Instructions for the task:
Pick out every line of the entries below where "then" occurs, and copy those lines.

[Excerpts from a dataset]

......

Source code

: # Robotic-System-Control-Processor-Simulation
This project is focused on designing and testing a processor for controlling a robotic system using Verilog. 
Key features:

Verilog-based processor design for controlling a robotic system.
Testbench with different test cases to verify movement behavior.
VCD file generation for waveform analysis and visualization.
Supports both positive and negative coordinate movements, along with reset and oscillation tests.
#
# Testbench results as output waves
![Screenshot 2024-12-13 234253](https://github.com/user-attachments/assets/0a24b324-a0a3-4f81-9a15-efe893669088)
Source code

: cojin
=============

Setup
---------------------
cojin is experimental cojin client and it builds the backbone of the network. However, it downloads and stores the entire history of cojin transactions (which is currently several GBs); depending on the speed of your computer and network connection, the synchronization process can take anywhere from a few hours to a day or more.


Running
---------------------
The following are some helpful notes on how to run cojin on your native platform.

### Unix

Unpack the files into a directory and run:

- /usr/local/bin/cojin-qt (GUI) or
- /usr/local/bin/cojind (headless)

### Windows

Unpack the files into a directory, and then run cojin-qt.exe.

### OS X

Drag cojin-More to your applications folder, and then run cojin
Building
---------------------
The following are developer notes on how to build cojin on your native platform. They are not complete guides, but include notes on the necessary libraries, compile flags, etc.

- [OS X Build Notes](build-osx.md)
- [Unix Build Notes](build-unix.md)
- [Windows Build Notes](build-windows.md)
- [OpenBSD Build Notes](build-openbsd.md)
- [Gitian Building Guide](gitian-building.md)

......

Solution for this task:
Unpack the files into a directory, and then run cojin-qt.exe.
Drag cojin-More to your applications folder, and then run cojin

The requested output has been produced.